Die Wiederauflage des Buches "Die Ausgelieferten" von Per Olov Enquist kommt in der derzeit wankenden Welt gerade recht. Die radikale selbstkritische Befassung des Schriftstellers mit sich selbst und seinen Erkenntnisinteressen, macht das Buch heute besonders wertvoll.

Von Michael Schmitt | 26.06.2011
    Wenn die Welt, mit der wir uns eingerichtet haben, mal wieder ins Rutschen gerät, wird schnell die Forderung nach einer Literatur laut, die sich mit dem Wesentlichen befassen möge, mit dem was die Menschen jenseits ihrer Privatheit umtreibt - oder soll man besser sagen: vor sich hertreibt.
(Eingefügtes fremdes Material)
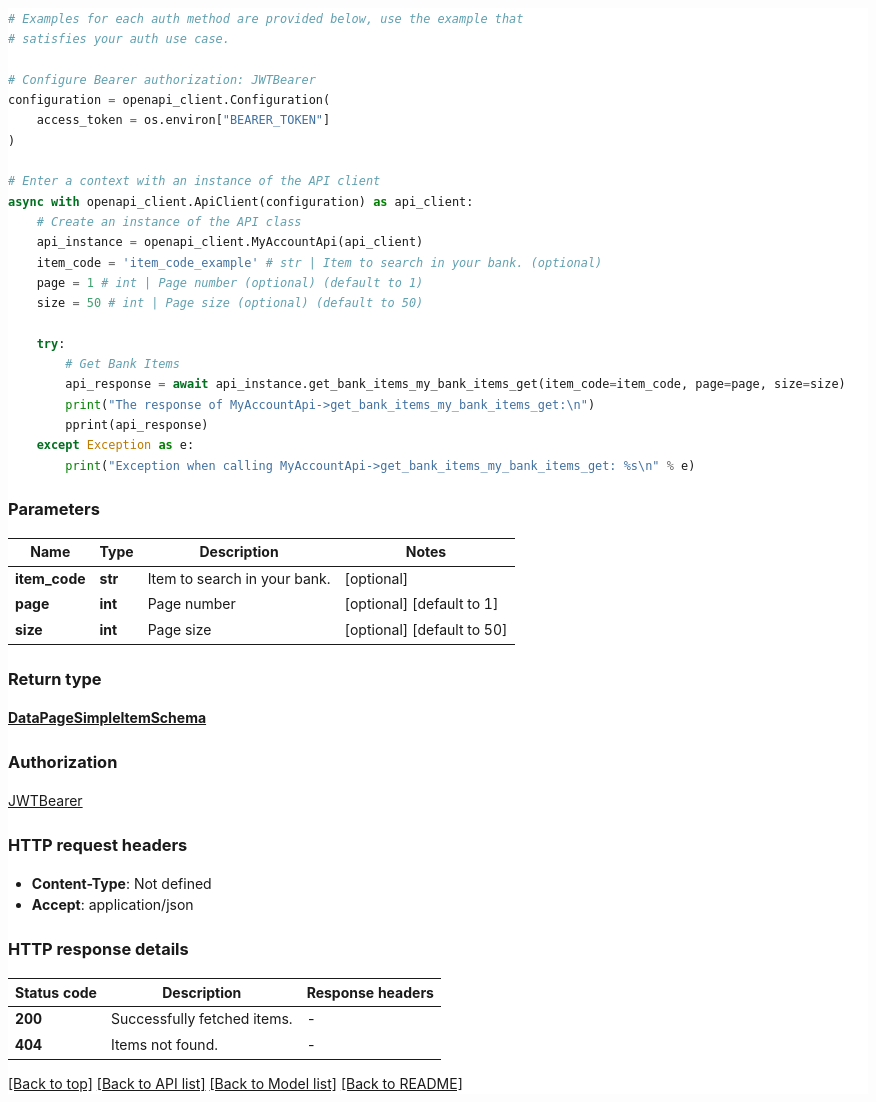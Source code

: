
 ```python
# Examples for each auth method are provided below, use the example that
# satisfies your auth use case.

# Configure Bearer authorization: JWTBearer
configuration = openapi_client.Configuration(
    access_token = os.environ["BEARER_TOKEN"]
)

# Enter a context with an instance of the API client
async with openapi_client.ApiClient(configuration) as api_client:
    # Create an instance of the API class
    api_instance = openapi_client.MyAccountApi(api_client)
    item_code = 'item_code_example' # str | Item to search in your bank. (optional)
    page = 1 # int | Page number (optional) (default to 1)
    size = 50 # int | Page size (optional) (default to 50)

    try:
        # Get Bank Items
        api_response = await api_instance.get_bank_items_my_bank_items_get(item_code=item_code, page=page, size=size)
        print("The response of MyAccountApi->get_bank_items_my_bank_items_get:\n")
        pprint(api_response)
    except Exception as e:
        print("Exception when calling MyAccountApi->get_bank_items_my_bank_items_get: %s\n" % e)
```



### Parameters


Name | Type | Description  | Notes
------------- | ------------- | ------------- | -------------
 **item_code** | **str**| Item to search in your bank. | [optional] 
 **page** | **int**| Page number | [optional] [default to 1]
 **size** | **int**| Page size | [optional] [default to 50]

### Return type

[**DataPageSimpleItemSchema**](DataPageSimpleItemSchema.md)

### Authorization

[JWTBearer](../README.md#JWTBearer)

### HTTP request headers

 - **Content-Type**: Not defined
 - **Accept**: application/json

### HTTP response details

| Status code | Description | Response headers |
|-------------|-------------|------------------|
**200** | Successfully fetched items. |  -  |
**404** | Items not found. |  -  |

[[Back to top]](#) [[Back to API list]](../README.md#documentation-for-api-endpoints) [[Back to Model list]](../README.md#documentation-for-models) [[Back to README]](../README.md)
Nach einer Literatur also, die sich irgendwie "engagiert".

    Im frühen Frühjahr 2011 ist vieles ins Rutschen geraten, man denke nur an Nordafrika oder an Japan. Das prägt die Schlagzeilen - und die besseren Romane zu diesen Aufbrüchen und Tragödien werden noch lange auf sich warten lassen. Aber weil gute Literatur ein langes Gedächtnis hat, weil sie langsam reift, dann aber über alle Schlagzeilen hinaus Bestand hat, kommt die Wiederauflage des über vierzig Jahre alten hochpolitischen Buches "Die Ausgelieferten" von Per Olov Enquist gerade zur rechten Zeit. Nicht durch sein Thema - obwohl die Geschichte, die darin untersucht wird, bis heute in Schweden und im Baltikum Spuren hinterlassen hat -- , sondern durch die Vielschichtigkeit der Darstellung, durch die Mischung von Reportage und Literatur und vor allem: durch die radikale selbstkritische Befassung des Schriftstellers mit sich selbst und seinen Erkenntnisinteressen, während er an diesem Buch arbeitet.
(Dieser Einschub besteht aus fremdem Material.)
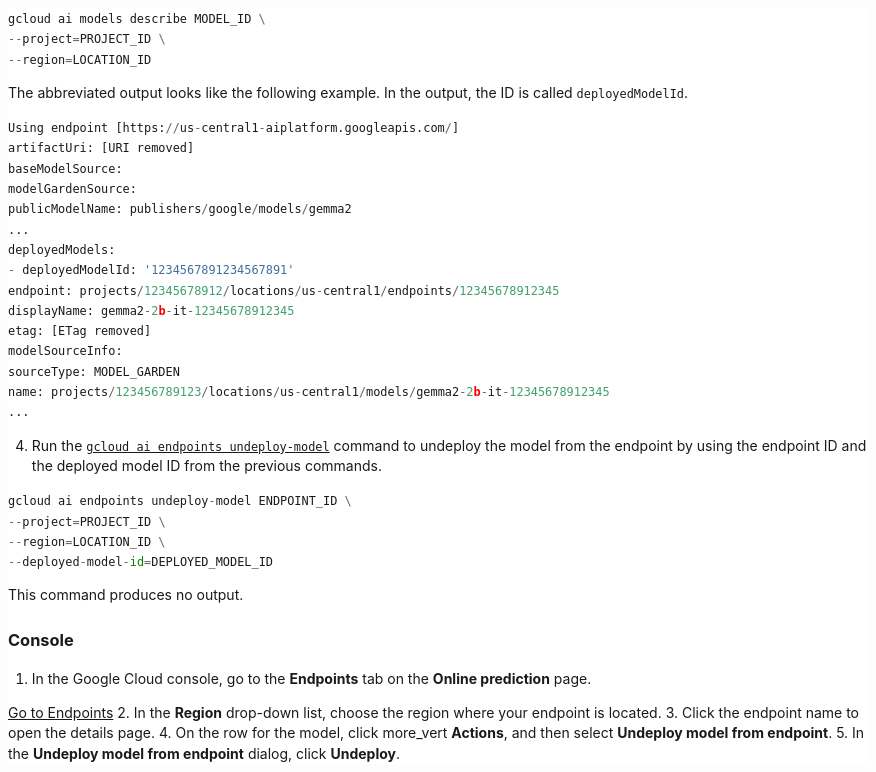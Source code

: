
  ```python
 gcloud ai models describe MODEL_ID \
 --project=PROJECT_ID \
 --region=LOCATION_ID

 ```

 The abbreviated output looks like the following example. In the output,
 the ID is called `deployedModelId`.

 ```python
 Using endpoint [https://us-central1-aiplatform.googleapis.com/]
 artifactUri: [URI removed]
 baseModelSource:
 modelGardenSource:
 publicModelName: publishers/google/models/gemma2
 ...
 deployedModels:
 - deployedModelId: '1234567891234567891'
 endpoint: projects/12345678912/locations/us-central1/endpoints/12345678912345
 displayName: gemma2-2b-it-12345678912345
 etag: [ETag removed]
 modelSourceInfo:
 sourceType: MODEL_GARDEN
 name: projects/123456789123/locations/us-central1/models/gemma2-2b-it-12345678912345
 ...

 ```
4. Run the [`gcloud ai endpoints undeploy-model`](https://cloud.google.com/sdk/gcloud/reference/ai/endpoints/undeploy-model) command to undeploy
 the model from the endpoint by using the endpoint ID and the deployed model
 ID from the previous commands.

 ```python
 gcloud ai endpoints undeploy-model ENDPOINT_ID \
 --project=PROJECT_ID \
 --region=LOCATION_ID \
 --deployed-model-id=DEPLOYED_MODEL_ID

 ```

 This command produces no output.

### Console

1. In the Google Cloud console, go to the **Endpoints** tab on the **Online
 prediction** page.

 [Go to Endpoints](https://console.cloud.google.com/vertex-ai/endpoints)
2. In the **Region** drop-down list, choose the region where your endpoint is
 located.
3. Click the endpoint name to open the details page.
4. On the row for the model, click more\_vert **Actions**, and then select
 **Undeploy model from endpoint**.
5. In the **Undeploy model from endpoint** dialog, click **Undeploy**.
    In seinem autobiografischen Roman "Ein anderes Leben" hat Per Olov Enquist 2008 beschrieben, unter welchen Bedingungen "Die Ausgelieferten", also seine Untersuchung der Überantwortung von 146 baltischen Militärflüchtlingen an die Sowjetunion nach dem Ende des Zweiten Weltkrieges, entstanden ist. Zwischen 1966 und 1968 - während in den USA die Bürgerrechtsbewegung von einer friedlichen zu einer radikalen Bewegung im Zeichen von "Black Panther" umschlägt, während der Vietnamkrieg eskaliert und während im August 1968 der Prager Frühling, die tschechische Reformbewegung, von russischen Panzern niedergewalzt wird.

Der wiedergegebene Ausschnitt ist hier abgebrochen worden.